REQUIREMENT =>
With the pictures left out, write out the records verbatim.

ENTRIES PROVIDED =>
· · ·
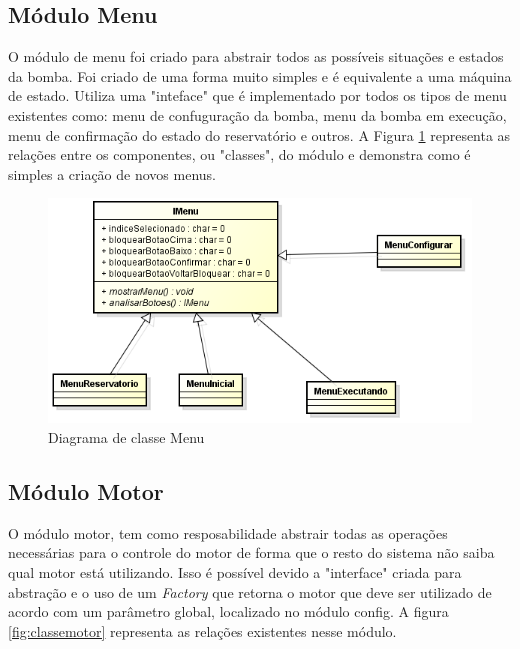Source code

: \subsection{Módulo Menu}

O módulo de menu foi criado para abstrair todos as possíveis situações e estados da bomba. Foi criado de uma forma muito simples e é equivalente a uma máquina de estado. Utiliza uma "inteface" que é implementado por todos os tipos de menu existentes como: menu de confuguração da bomba, menu da bomba em execução, menu de confirmação do estado do reservatório e outros. A Figura \ref{fig:classemenu} representa as relações entre os componentes, ou "classes", do módulo e demonstra como é simples a criação de novos menus.

\begin{figure}[htp]
	\centering
	\includegraphics[scale=1]{images/classe_menu.png}
	\caption{Diagrama de classe Menu}	
	\label{fig:classemenu}
\end{figure}

\subsection{Módulo Motor}

O módulo motor, tem como resposabilidade abstrair todas as operações necessárias para o controle do motor de forma que o resto do sistema não saiba qual motor está utilizando. Isso é possível devido a "interface" criada para abstração e o uso de um \emph{Factory} que retorna o motor que deve ser utilizado de acordo com um parâmetro global, localizado no módulo config. A figura \ref{fig:classemotor} representa as relações existentes nesse módulo. \newpage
· · ·
REPLY =>
Source code

: \subsection{Módulo Menu}

O módulo de menu foi criado para abstrair todos as possíveis situações e estados da bomba. Foi criado de uma forma muito simples e é equivalente a uma máquina de estado. Utiliza uma "inteface" que é implementado por todos os tipos de menu existentes como: menu de confuguração da bomba, menu da bomba em execução, menu de confirmação do estado do reservatório e outros. A Figura \ref{fig:classemenu} representa as relações entre os componentes, ou "classes", do módulo e demonstra como é simples a criação de novos menus.

\begin{figure}[htp]
	\centering
	\includegraphics[scale=1]{images/classe_menu.png}
	\caption{Diagrama de classe Menu}	
	\label{fig:classemenu}
\end{figure}

\subsection{Módulo Motor}

O módulo motor, tem como resposabilidade abstrair todas as operações necessárias para o controle do motor de forma que o resto do sistema não saiba qual motor está utilizando. Isso é possível devido a "interface" criada para abstração e o uso de um \emph{Factory} que retorna o motor que deve ser utilizado de acordo com um parâmetro global, localizado no módulo config. A figura \ref{fig:classemotor} representa as relações existentes nesse módulo. \newpage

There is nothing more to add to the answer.